Please draw your colours from these palettes, choosing for good contrast between background and circles. 


Solids, blenders and modern prints that read largely as one colour from the swatches above are perfect for this. Pick at least two colours, with good contrast between them. Below is a selection of blenders I had on hand that fit this palette pretty well (the darker green is a bit off - should have subbed in something more olive)


I know sewing curves is not everyone's favourite thing :) So I'm giving options for construction, from simplest to more complicated.  The three methods are shown in the photo below: Appliqué (bottom right), Set in Circle (top and bottom left) and quarter circle/Drunkard's Path (top right). 

If you have another method you want to use (turned edge appliqué for example) GO AHEAD! I'll love it :)


You can appliqué a simple circle (from 3" to 10" in diameter) to your background fabric using any method you like.  Or you can piece together a square of fabric and cut your circle out of that, and then appliqué it to the background.

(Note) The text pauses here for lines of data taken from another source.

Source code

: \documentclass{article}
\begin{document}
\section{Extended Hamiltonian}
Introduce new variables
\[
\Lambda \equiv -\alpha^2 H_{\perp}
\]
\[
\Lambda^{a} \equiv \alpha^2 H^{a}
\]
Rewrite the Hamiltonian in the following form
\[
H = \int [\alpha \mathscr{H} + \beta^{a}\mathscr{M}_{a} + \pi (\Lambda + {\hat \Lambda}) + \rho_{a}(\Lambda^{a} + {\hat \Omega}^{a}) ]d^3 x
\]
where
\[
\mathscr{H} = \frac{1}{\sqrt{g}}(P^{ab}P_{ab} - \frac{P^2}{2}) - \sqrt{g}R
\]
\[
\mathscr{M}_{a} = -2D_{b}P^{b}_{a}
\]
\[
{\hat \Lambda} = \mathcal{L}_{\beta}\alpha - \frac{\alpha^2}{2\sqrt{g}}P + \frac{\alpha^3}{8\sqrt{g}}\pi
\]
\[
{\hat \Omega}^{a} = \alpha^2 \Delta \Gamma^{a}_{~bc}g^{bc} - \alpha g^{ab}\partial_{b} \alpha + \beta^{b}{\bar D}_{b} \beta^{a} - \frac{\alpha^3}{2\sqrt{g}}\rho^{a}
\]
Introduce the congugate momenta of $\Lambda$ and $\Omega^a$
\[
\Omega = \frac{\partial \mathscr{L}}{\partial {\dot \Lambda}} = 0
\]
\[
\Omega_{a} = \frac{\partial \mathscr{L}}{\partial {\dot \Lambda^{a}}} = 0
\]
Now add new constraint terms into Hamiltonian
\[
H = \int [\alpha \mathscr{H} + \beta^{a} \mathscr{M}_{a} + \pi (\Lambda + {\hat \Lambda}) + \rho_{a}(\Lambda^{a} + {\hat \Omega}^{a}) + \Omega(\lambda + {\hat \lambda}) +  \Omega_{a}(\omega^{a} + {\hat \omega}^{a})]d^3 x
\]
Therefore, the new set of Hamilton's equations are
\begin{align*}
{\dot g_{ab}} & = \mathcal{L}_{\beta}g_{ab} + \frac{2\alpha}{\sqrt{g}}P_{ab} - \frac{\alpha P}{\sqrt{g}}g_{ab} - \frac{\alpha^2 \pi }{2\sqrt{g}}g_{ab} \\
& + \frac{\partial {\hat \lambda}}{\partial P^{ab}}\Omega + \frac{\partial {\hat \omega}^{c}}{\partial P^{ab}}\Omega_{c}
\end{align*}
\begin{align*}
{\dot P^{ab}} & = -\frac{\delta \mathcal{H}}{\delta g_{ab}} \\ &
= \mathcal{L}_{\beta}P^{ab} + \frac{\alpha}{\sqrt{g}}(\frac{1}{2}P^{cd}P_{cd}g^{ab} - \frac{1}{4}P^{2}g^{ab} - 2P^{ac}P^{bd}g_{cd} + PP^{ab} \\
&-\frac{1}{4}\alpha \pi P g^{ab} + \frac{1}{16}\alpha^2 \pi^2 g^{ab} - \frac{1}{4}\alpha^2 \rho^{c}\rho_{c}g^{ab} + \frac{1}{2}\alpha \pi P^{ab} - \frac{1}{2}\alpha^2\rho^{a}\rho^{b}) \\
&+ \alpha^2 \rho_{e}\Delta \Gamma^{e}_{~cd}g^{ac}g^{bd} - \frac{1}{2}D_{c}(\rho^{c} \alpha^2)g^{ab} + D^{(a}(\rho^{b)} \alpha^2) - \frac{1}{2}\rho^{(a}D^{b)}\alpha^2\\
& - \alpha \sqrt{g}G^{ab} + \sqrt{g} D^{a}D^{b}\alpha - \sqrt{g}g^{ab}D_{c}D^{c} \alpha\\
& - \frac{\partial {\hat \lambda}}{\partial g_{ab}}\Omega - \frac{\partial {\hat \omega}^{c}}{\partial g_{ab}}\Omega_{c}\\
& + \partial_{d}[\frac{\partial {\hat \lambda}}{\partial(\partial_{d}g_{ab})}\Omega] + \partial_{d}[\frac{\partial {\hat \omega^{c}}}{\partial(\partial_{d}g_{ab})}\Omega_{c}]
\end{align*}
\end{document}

FUSIBLE WEB : I love fusible web so much! (Here's more info about fusible web.) You can draw your circle on the paper side of the f.w., then roughly cut it out and then iron the non-paper side onto the wrong side of the fabric you're going to make your circle from. Cut out the circle neatly, remove the paper backing and iron the circle onto your background fabric (it doesn't need to be centred). Then you stitch all around the perimeter of the circle with a tightish zig zag stitch (or, if your machine has a special stitch you like for appliqué, go for it!)

Want to make a more interesting circle? Snowed in with your stash? Hiding from other things you need to do? Piece the circle fabric first! I sewed some strips together:

and cut my circle out of that ( I think that's the 6" circle template folded in half -- you can find downloadable templates in the next section of this post).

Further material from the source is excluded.